The real betrayal is the peddling of lies to the audience so much so that the US Media can be compared to George Orwell’s 1984 Ministry of Truth (or Minitrue in Newspeak). As we all remember, the Ministry of Truth is, of course, in charge of lying to the public and feed it all sorts of falsities and lies. The only thing that matters is that we all keep on loving Big Brother and hating Goldstein.

So, according to this German fellow, what should the media focus on?

“The upcoming US presidential election should address issues of war, peace, and growing inequality created by the forces of globalization. Many questions could be posed that are hard to beat in terms of drama. What would happen if the Democrats really were to withdraw the US Army from Iraq? How does Barack Obama plan to address the threat that the killing fields of Cambodia could be repeated in Basra and Baghdad? Does he have a plan or even an idea for dealing with the day after?

How do the Republicans plan to end the scandal of the uninsured? Some 47 million people in America now have no health insurance. Around 9 million have been added to that total during the seven years George W. Bush has been in power. This is the greatest market failure since the invention of modern capitalism.”

I did not cut anything out: obviously, since Hillary has been addressing these issues, she’s not included in the list of people who have some explaining to do. Right? :-)

But Steingart finds another culprit in addition to the media: the consultants and strategists.

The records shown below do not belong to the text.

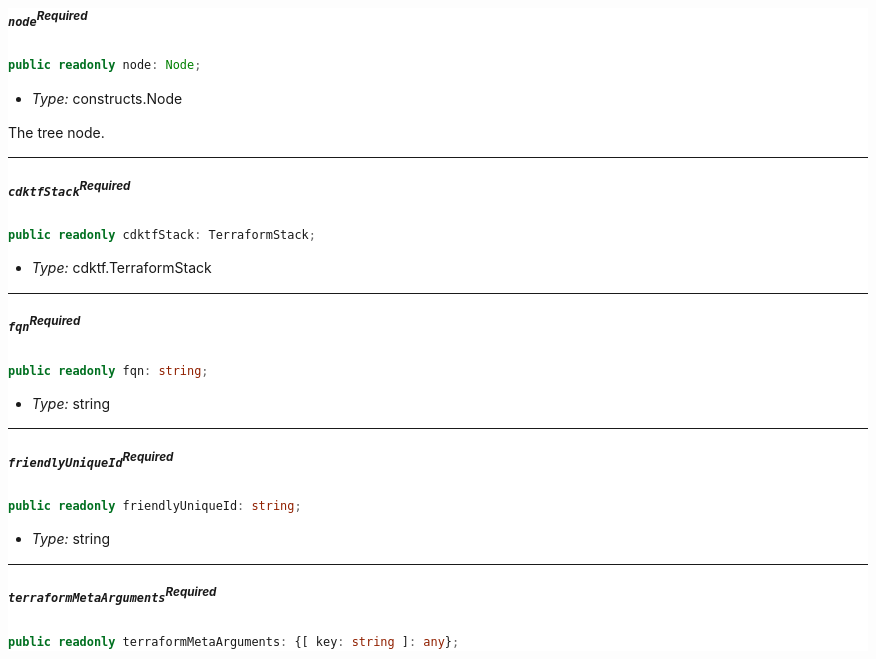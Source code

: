 
##### `node`<sup>Required</sup> <a name="node" id="@cdktf/provider-tfe.organizationMembership.OrganizationMembership.property.node"></a>

```typescript
public readonly node: Node;
```

- *Type:* constructs.Node

The tree node.

---

##### `cdktfStack`<sup>Required</sup> <a name="cdktfStack" id="@cdktf/provider-tfe.organizationMembership.OrganizationMembership.property.cdktfStack"></a>

```typescript
public readonly cdktfStack: TerraformStack;
```

- *Type:* cdktf.TerraformStack

---

##### `fqn`<sup>Required</sup> <a name="fqn" id="@cdktf/provider-tfe.organizationMembership.OrganizationMembership.property.fqn"></a>

```typescript
public readonly fqn: string;
```

- *Type:* string

---

##### `friendlyUniqueId`<sup>Required</sup> <a name="friendlyUniqueId" id="@cdktf/provider-tfe.organizationMembership.OrganizationMembership.property.friendlyUniqueId"></a>

```typescript
public readonly friendlyUniqueId: string;
```

- *Type:* string

---

##### `terraformMetaArguments`<sup>Required</sup> <a name="terraformMetaArguments" id="@cdktf/provider-tfe.organizationMembership.OrganizationMembership.property.terraformMetaArguments"></a>

```typescript
public readonly terraformMetaArguments: {[ key: string ]: any};
```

“Journalists and strategists deliver their commentaries, side by side and in harmony, on CNN and Fox News. Make way for Karl Rove, the architect of George W. Bush’s two electoral victories, who is now under contract with Fox News, Newsweek and the Wall Street Journal. Raise the curtain for Dick Morris, once the closest adviser to Bill Clinton, who is a fixture on practically every TV channel. Cast the spotlight on Donna Brazile, who appears on CNN as a commentator on every election night — the audience only learns in passing that she is actually a member of the exclusive Democratic National Committee and one of her party’s superdelegates.”

And that is the major issue. It is, for all intents and purposes, impossible to tell what the respective roles are. There are no clear boundaries between the strategists, the pundits and the journalists. They are one and the same class, recycling information amongst themselves, and in isolation.

Remember when the progressive blogs were going to be the 5th power that would counterbalance the collusion between corporate powers and the media, and where the big bloggers were all over “the Village” as the symbiosis between the DC political corps and Big Media? And the Internet was going to be the great equalizer? And when we all enjoyed it when the Ombudswoman from the Washington Post would oh-so deplore to have her contradictions exposed by the riff-raff?

That’s completely lost. To pursue the Orwellian metaphor a bit further, the A-list blogs are stuck in a cycle of permanent “minutes of hate” over Hillary Clinton, some of them have already sold out to Big Media, either by directly participating in it or by positioning their blogs to become part of the Village.

I guess the essential of media critique will fall on the shoulders of B- and C-list blogs but with more limited audiences and fewer resources, it will be harder. In the now-established social stratification of system of the blogosphere, there does not seem to be much room for extensive social mobility.